The liberal backlash against the conservative 1980s was bound to become its own moral majority and produce the conservative counterculture of the current era. the liberals have became the moralizing majority in the last couple decades. This coincides with them ceasing to make good comedy–i.e. the downfall of SNL.
There are funny conservatives now though. When I was growing up it was conservatives that were tone deaf and overly sincere and therefore easy to ridicule. It is strange how that flipped.
The shame is that the liberals still run hollywood and so the quality of the writing has really gone down hill in dramatic film as well recently, especially as they feel the need to moralize everything. Two of the most ambitious films the past year were about architecture and the nature of the artistic genius’s role in society, “Megalopolis”, and “The Brutalist”.

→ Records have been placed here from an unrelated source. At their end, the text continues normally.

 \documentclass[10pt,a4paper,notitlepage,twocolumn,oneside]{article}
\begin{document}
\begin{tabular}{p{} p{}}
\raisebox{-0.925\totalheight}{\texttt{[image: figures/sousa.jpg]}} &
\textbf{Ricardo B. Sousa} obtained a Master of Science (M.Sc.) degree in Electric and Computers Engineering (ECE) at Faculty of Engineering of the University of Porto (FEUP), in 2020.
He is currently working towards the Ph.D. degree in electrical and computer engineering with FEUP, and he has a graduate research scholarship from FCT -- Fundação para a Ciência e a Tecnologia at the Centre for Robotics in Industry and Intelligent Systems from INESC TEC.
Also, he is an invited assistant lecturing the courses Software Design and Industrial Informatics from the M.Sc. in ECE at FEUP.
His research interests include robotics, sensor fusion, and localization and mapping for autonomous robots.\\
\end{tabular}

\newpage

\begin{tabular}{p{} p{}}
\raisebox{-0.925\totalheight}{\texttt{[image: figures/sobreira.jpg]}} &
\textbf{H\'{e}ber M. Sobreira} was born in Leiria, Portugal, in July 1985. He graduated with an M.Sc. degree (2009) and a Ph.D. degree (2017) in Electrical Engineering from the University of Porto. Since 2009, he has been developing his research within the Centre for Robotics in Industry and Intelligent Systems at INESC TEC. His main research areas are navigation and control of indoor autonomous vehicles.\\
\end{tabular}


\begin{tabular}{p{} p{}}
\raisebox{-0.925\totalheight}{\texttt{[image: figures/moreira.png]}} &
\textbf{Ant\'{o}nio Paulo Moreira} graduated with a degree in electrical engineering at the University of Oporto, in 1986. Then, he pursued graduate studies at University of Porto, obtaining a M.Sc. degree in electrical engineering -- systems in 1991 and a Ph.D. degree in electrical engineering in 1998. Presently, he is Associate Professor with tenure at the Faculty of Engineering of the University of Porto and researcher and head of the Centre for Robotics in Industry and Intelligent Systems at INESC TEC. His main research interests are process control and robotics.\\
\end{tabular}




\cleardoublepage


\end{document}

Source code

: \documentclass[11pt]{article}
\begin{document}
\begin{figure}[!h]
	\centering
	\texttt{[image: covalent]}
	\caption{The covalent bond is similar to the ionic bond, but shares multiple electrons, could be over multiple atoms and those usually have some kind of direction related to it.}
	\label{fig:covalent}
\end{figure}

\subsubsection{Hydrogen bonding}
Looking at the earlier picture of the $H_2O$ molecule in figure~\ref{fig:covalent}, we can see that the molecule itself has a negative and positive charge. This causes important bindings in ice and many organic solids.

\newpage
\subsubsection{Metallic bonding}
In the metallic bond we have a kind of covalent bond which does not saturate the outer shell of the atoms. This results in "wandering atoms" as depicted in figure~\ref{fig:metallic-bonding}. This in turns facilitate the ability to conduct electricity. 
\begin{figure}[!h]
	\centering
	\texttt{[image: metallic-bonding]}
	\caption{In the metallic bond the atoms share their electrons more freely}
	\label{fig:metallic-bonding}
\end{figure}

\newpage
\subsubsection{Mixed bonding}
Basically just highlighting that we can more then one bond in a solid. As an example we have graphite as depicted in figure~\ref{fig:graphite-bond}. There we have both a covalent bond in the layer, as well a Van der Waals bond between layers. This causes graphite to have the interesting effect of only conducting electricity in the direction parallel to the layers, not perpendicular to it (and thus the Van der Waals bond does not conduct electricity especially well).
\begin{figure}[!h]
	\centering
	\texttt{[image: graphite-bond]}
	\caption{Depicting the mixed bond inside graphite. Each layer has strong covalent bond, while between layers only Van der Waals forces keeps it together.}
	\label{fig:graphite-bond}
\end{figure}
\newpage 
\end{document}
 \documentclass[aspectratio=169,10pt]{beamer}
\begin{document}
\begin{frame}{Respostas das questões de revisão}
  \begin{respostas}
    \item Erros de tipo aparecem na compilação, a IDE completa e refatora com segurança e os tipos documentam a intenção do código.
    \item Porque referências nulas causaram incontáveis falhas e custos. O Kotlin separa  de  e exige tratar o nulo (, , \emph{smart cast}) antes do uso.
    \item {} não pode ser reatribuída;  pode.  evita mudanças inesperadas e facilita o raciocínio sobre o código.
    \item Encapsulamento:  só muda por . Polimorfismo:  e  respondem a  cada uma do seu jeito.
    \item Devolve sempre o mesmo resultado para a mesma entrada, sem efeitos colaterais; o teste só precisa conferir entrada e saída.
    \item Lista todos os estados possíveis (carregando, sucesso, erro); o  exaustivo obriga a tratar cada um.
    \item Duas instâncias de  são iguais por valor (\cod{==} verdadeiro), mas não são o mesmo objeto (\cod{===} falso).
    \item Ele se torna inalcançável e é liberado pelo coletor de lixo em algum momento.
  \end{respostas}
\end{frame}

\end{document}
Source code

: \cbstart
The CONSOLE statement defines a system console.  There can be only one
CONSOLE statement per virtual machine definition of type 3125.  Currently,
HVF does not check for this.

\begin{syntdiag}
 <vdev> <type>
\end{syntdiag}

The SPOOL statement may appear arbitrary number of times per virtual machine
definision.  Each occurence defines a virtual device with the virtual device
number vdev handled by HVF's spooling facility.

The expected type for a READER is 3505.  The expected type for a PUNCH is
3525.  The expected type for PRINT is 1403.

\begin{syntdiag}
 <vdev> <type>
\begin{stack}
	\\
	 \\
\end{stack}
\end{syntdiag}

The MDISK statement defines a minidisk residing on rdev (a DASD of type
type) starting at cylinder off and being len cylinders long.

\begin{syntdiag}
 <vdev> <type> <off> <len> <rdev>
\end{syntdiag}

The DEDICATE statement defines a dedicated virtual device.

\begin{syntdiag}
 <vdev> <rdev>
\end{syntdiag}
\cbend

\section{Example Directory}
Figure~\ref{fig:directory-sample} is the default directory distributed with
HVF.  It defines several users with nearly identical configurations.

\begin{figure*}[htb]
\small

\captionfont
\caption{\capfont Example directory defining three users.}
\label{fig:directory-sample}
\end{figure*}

Though they are both beautiful films to look at and I have mad respect for Coppola for what he was trying to do, the blatant political preaching really ruined both, especially “the brutalist”, where the message wasn’t even a cheesy triumph of beauty over suffering like in “Megalopolis”, but a celebration of the suffering artist externalizing his pain as a heroic victim. At least that was my take (I hate brutalist architecture).
In any case, we need to be able to both laugh and cry, empathize with suffering and lovingly ridicule weakness. But in the liberal moral universe, tragedy and comedy are impossible and increasingly only the melodrama of not only heroes and victims but only heroic victims remains.